▶ WHAT THIS TASK INVOLVES: Scan the records below for the line with "new DSLs and" and the line with "For example, Hou". Repeat those two lines and every line between them exactly, and nothing else.

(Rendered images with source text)
· · · · · · ·

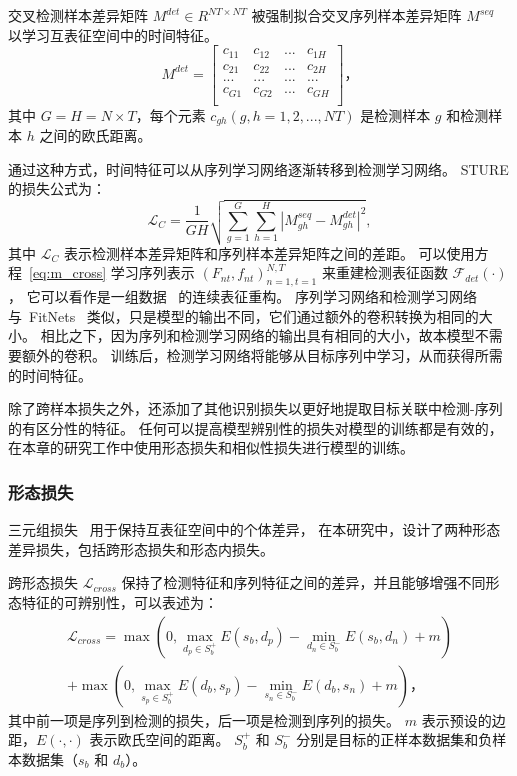 交叉检测样本差异矩阵 $M^{det}\in R^{NT\times NT}$ 被强制拟合交叉序列样本差异矩阵 $M^{seq}$ 以学习互表征空间中的时间特征。
\begin{equation}\label{eq:m_det}
M^{det}={
	\left[ \begin{array}{cccc}
	c_{11} & c_{12} & ... & c_{1H}\\
	c_{21} & c_{22} & ... & c_{2H}\\
	... & ... & ... & ... \\
	c_{G1} & c_{G2} & ... & c_{GH}\\
	\end{array} 
	\right ]}\mbox{，}
\end{equation}
其中 $G=H=N \times T$，每个元素 $c_{gh} (g,h=1,2,..., NT)$ 是检测样本 $g$ 和检测样本 $h$ 之间的欧氏距离。

通过这种方式，时间特征可以从序列学习网络逐渐转移到检测学习网络。
STURE 的损失公式为：
\begin{equation}\label{eq:m_cross}
\mathcal{L}_C=\frac{1}{G H} \sqrt{ \sum_{g=1}^{G} \sum_{h=1}^{H} | M_{gh}^{seq}-M_{gh}^{det} |^2 },
\end{equation}
其中 $\mathcal{L}_C$ 表示检测样本差异矩阵和序列样本差异矩阵之间的差距。
可以使用方程~\ref{eq:m_cross} 学习序列表示 ${(F_{nt},f_{nt})}_{n=1,t=1}^{N,T}$ 来重建检测表征函数 $\mathcal{F}_{det}(\cdot)$，
它可以看作是一组数据~\cite{RN987,RN988} 的连续表征重构。
序列学习网络和检测学习网络与~FitNets~\cite{romero2015fitnets} 类似，只是模型的输出不同，它们通过额外的卷积转换为相同的大小。
相比之下，因为序列和检测学习网络的输出具有相同的大小，故本模型不需要额外的卷积。
训练后，检测学习网络将能够从目标序列中学习，从而获得所需的时间特征。

除了跨样本损失之外，还添加了其他识别损失以更好地提取目标关联中检测-序列的有区分性的特征。
任何可以提高模型辨别性的损失对模型的训练都是有效的，
在本章的研究工作中使用形态损失和相似性损失进行模型的训练。


\subsubsection{形态损失}
三元组损失~\cite{cheng2016person} 用于保持互表征空间中的个体差异，
在本研究中，设计了两种形态差异损失，包括跨形态损失和形态内损失。

跨形态损失 $ \mathcal{L}_{cross} $ 保持了检测特征和序列特征之间的差异，并且能够增强不同形态特征的可辨别性，可以表述为：
\begin{equation}\label{eq:I2Sloss}
\begin{aligned}
\mathcal{L}_{cross} = \max (0, \max_{d_p\in S_b^+} E(s_b, d_p) - \min_{d_n\in S_b^-} E(s_b, d_n) + m) \\
+ \max(0, \max_{s_p\in S_b^+} E(d_b, s_p) - \min_{s_n\in S_b^-} E(d_b, s_n) + m )\mbox{，}
\end{aligned}
\end{equation}
其中前一项是序列到检测的损失，后一项是检测到序列的损失。
$m$ 表示预设的边距，$E(\cdot,\cdot)$ 表示欧氏空间的距离。
$S_b^+$ 和 $S_b^-$ 分别是目标的正样本数据集和负样本数据集（$s_b$ 和 $d_b$）。


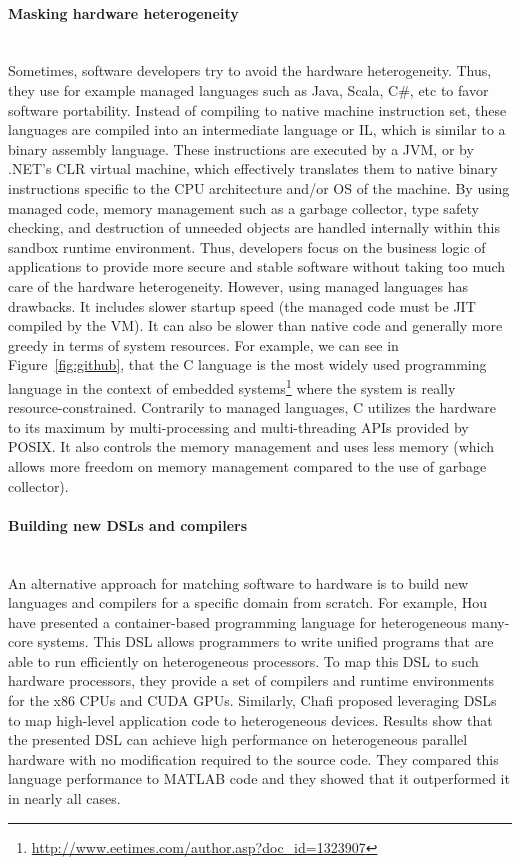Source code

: \paragraph{Masking hardware heterogeneity}~\\ 
Sometimes, software developers try to avoid the hardware heterogeneity. Thus, they use for example managed languages such as Java, Scala, C\#, etc to favor software portability. Instead of compiling to native machine instruction set, these languages are compiled into an intermediate language or IL, which is similar to a binary assembly language. These instructions are executed by a JVM, or by .NET's CLR virtual machine, which effectively translates them to native binary instructions specific to the CPU architecture and/or OS of the machine.
By using managed code, memory management such as a garbage collector, type safety checking, and destruction of unneeded objects are handled internally within this sandbox runtime environment. Thus, developers focus on the business logic of applications to provide more secure and stable software without taking too much care of the hardware heterogeneity.
However, using managed languages has drawbacks. It includes slower startup speed (the managed code must be JIT compiled by the VM). It can also be slower than native code and generally more greedy in terms of system resources. 
For example, we can see in Figure~\ref{fig:github}, that the C language is the most widely used programming language in the context of embedded systems\footnote{\url{http://www.eetimes.com/author.asp?doc_id=1323907}} where the system is really resource-constrained. Contrarily to managed languages, C utilizes the hardware to its maximum by multi-processing and multi-threading APIs provided by POSIX. It also controls the memory management and uses less memory (which allows more freedom on memory management compared to the use of garbage collector).   


\paragraph{Building new DSLs and compilers}~\\ 
An alternative approach for matching software to hardware is to build new languages and compilers for a specific domain from scratch. 
For example, Hou \etal\cite{hou2010spap} have presented a container-based programming language for heterogeneous many-core systems. This DSL allows programmers to write unified programs that are able to run efficiently on heterogeneous processors. To map this DSL to such hardware processors, they provide a set of compilers and runtime environments for the x86 CPUs
and CUDA GPUs. Similarly, Chafi \etal\cite{chafi2010language,chafi2011domain} proposed leveraging DSLs to map high-level application code to heterogeneous devices. Results show that the presented DSL can achieve high performance on heterogeneous parallel hardware with no modification required to the source code. They compared this language performance to MATLAB code and they showed that it outperformed it in nearly all cases.

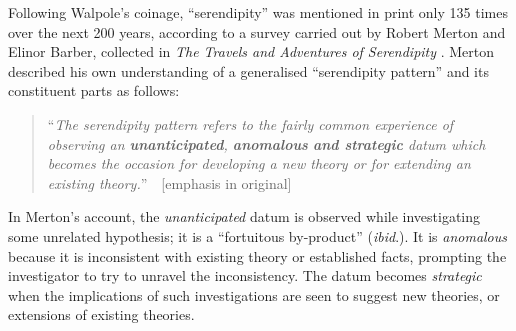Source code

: Following Walpole's coinage, ``serendipity'' was mentioned in print
only 135 times over the next 200 years,
according to a survey carried out by Robert Merton and Elinor Barber, collected in \emph{The Travels and
  Adventures of Serendipity} \citep{merton}.  Merton described his own
understanding of a generalised ``serendipity pattern'' and its
constituent parts as follows:

\begin{quote}
``\emph{The serendipity pattern refers to the fairly common experience of observing an \emph{\textbf{unanticipated}}, \emph{\textbf{anomalous}} \emph{\textbf{and strategic}} datum which becomes the occasion for developing a new theory or for extending an existing theory.}''~\cite[p. 506]{merton1948bearing}~{[}emphasis in original{]}
\end{quote}
In Merton's account, the \emph{unanticipated} datum is observed while investigating some unrelated hypothesis; it is a ``fortuitous by-product'' (\emph{ibid}.). It is \emph{anomalous} because it is inconsistent with existing theory or established facts, prompting the investigator to try to unravel the inconsistency. The datum becomes \emph{strategic} when the implications of such investigations are seen to suggest new theories, or extensions of existing theories.

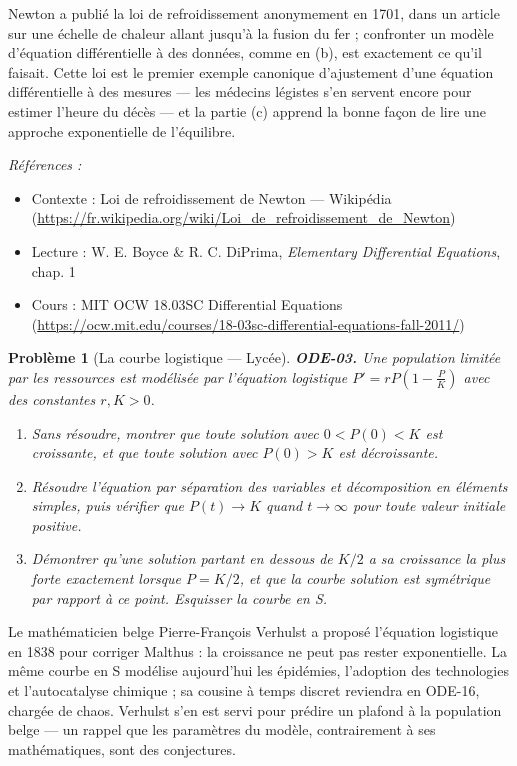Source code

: \documentclass[11pt]{article}
\newtheorem{problem}{Problème}
\newenvironment{refs}{\par\small\noindent\emph{Références :}\begin{itemize}\setlength\itemsep{0pt}}{\end{itemize}\normalsize}
\begin{document}
\noindent Newton a publié la loi de refroidissement anonymement en 1701, dans un article
sur une échelle de chaleur allant jusqu'à la fusion du fer ; confronter un modèle d'équation
différentielle à des données, comme en (b), est exactement ce qu'il faisait. Cette loi est le
premier exemple canonique d'ajustement d'une équation différentielle à des mesures --- les
médecins légistes s'en servent encore pour estimer l'heure du décès --- et la partie (c) apprend
la bonne façon de lire une approche exponentielle de l'équilibre.

\begin{refs}
\item Contexte : Loi de refroidissement de Newton --- Wikipédia (\url{https://fr.wikipedia.org/wiki/Loi_de_refroidissement_de_Newton})
\item Lecture : W. E. Boyce \& R. C. DiPrima, \textit{Elementary Differential Equations}, chap. 1
\item Cours : MIT OCW 18.03SC Differential Equations (\url{https://ocw.mit.edu/courses/18-03sc-differential-equations-fall-2011/})
\end{refs}

\bigskip

\begin{problem}[{La courbe logistique --- Lycée}]
\textbf{ODE-03.} Une population limitée par les ressources est modélisée par l'équation
logistique $ P' = r P \left( 1 - \frac{P}{K} \right) $ avec des constantes
$ r, K >0 $.
\begin{enumerate}
\item[(a)] Sans résoudre, montrer que toute solution avec $ 0 <P(0) <K $ est croissante, et que
toute solution avec $ P(0) >K $ est décroissante.
\item[(b)] Résoudre l'équation par séparation des variables et décomposition en éléments simples, puis
vérifier que $ P(t) \to K $ quand $ t \to \infty $ pour toute valeur initiale
positive.
\item[(c)] Démontrer qu'une solution partant en dessous de $ K/2 $ a sa croissance la plus forte
exactement lorsque $ P = K/2 $, et que la courbe solution est symétrique par rapport à ce
point. Esquisser la courbe en S.
\end{enumerate}

\end{problem}

\noindent Le mathématicien belge Pierre-François Verhulst a proposé l'équation logistique
en 1838 pour corriger Malthus : la croissance ne peut pas rester exponentielle. La même courbe en
S modélise aujourd'hui les épidémies, l'adoption des technologies et l'autocatalyse chimique ;
sa cousine à temps discret reviendra en ODE-16, chargée de chaos. Verhulst s'en est servi pour
prédire un plafond à la population belge --- un rappel que les paramètres du modèle, contrairement
à ses mathématiques, sont des conjectures.
\end{document}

· · · · · · ·

▶ SOLUTION FOR THIS PROBLEM:
\paragraph{Building new DSLs and compilers}~\\ 
An alternative approach for matching software to hardware is to build new languages and compilers for a specific domain from scratch. 
For example, Hou \etal\cite{hou2010spap} have presented a container-based programming language for heterogeneous many-core systems. This DSL allows programmers to write unified programs that are able to run efficiently on heterogeneous processors. To map this DSL to such hardware processors, they provide a set of compilers and runtime environments for the x86 CPUs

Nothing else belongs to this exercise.